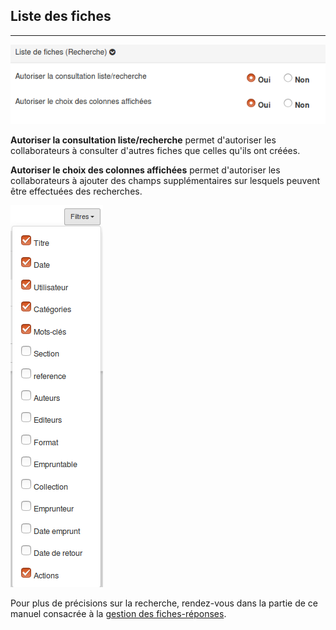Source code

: ## Liste des fiches

---

![](images/clacoform-fig12.png)

**Autoriser la consultation liste/recherche** permet d'autoriser les collaborateurs à consulter d'autres fiches que celles qu'ils ont créées.

**Autoriser le choix des colonnes affichées** permet d'autoriser les collaborateurs à ajouter des champs supplémentaires sur lesquels peuvent être effectuées des recherches.

![](images/clacoform-fig3.png)

Pour plus de précisions sur la recherche, rendez-vous dans la partie de ce manuel consacrée à la [gestion des fiches-réponses](/fr/resources/clacoForm/manage-files.md).

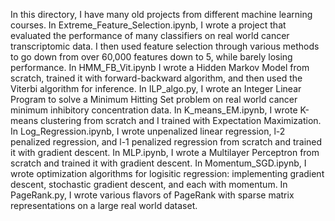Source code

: In this directory, I have many old projects from different machine learning courses. In Extreme_Feature_Selection.ipynb, I wrote a project that evaluated the performance of many classifiers on real world cancer transcriptomic data. I then used feature selection through various methods to go down from over 60,000 features down to 5, while barely losing performance. In HMM_FB_Vit.ipynb I wrote a Hidden Markov Model from scratch, trained it with forward-backward algorithm, and then used the Viterbi algorithm for inference. In ILP_algo.py, I wrote an Integer Linear Program to solve a Minimum Hitting Set problem on real world cancer minimum inhibitory concentration data. In K_means_EM.ipynb, I wrote K-means clustering from scratch and I trained with Expectation Maximization. In Log_Regression.ipynb, I wrote unpenalized linear regression, l-2 penalized regression, and l-1 penalized regression from scratch and trained it with gradient descent. In MLP.ipynb, I wrote a Multilayer Perceptron from scratch and trained it with gradient descent. In Momentum_SGD.ipynb, I wrote optimization algorithms for logisitic regression: implementing gradient descent, stochastic gradient descent, and each with momentum. In PageRank.py, I wrote various flavors of PageRank with sparse matrix representations on a large real world dataset.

WHAT NEEDS TO BE DONE: No picture belongs in the answer, but every word of the records above does, exactly as given.

EXERCISE OUTPUT:
Source code

: ## Liste des fiches

---

![](images/clacoform-fig12.png)

**Autoriser la consultation liste/recherche** permet d'autoriser les collaborateurs à consulter d'autres fiches que celles qu'ils ont créées.

**Autoriser le choix des colonnes affichées** permet d'autoriser les collaborateurs à ajouter des champs supplémentaires sur lesquels peuvent être effectuées des recherches.

![](images/clacoform-fig3.png)

Pour plus de précisions sur la recherche, rendez-vous dans la partie de ce manuel consacrée à la [gestion des fiches-réponses](/fr/resources/clacoForm/manage-files.md).

Source code

: In this directory, I have many old projects from different machine learning courses. In Extreme_Feature_Selection.ipynb, I wrote a project that evaluated the performance of many classifiers on real world cancer transcriptomic data. I then used feature selection through various methods to go down from over 60,000 features down to 5, while barely losing performance. In HMM_FB_Vit.ipynb I wrote a Hidden Markov Model from scratch, trained it with forward-backward algorithm, and then used the Viterbi algorithm for inference. In ILP_algo.py, I wrote an Integer Linear Program to solve a Minimum Hitting Set problem on real world cancer minimum inhibitory concentration data. In K_means_EM.ipynb, I wrote K-means clustering from scratch and I trained with Expectation Maximization. In Log_Regression.ipynb, I wrote unpenalized linear regression, l-2 penalized regression, and l-1 penalized regression from scratch and trained it with gradient descent. In MLP.ipynb, I wrote a Multilayer Perceptron from scratch and trained it with gradient descent. In Momentum_SGD.ipynb, I wrote optimization algorithms for logisitic regression: implementing gradient descent, stochastic gradient descent, and each with momentum. In PageRank.py, I wrote various flavors of PageRank with sparse matrix representations on a large real world dataset.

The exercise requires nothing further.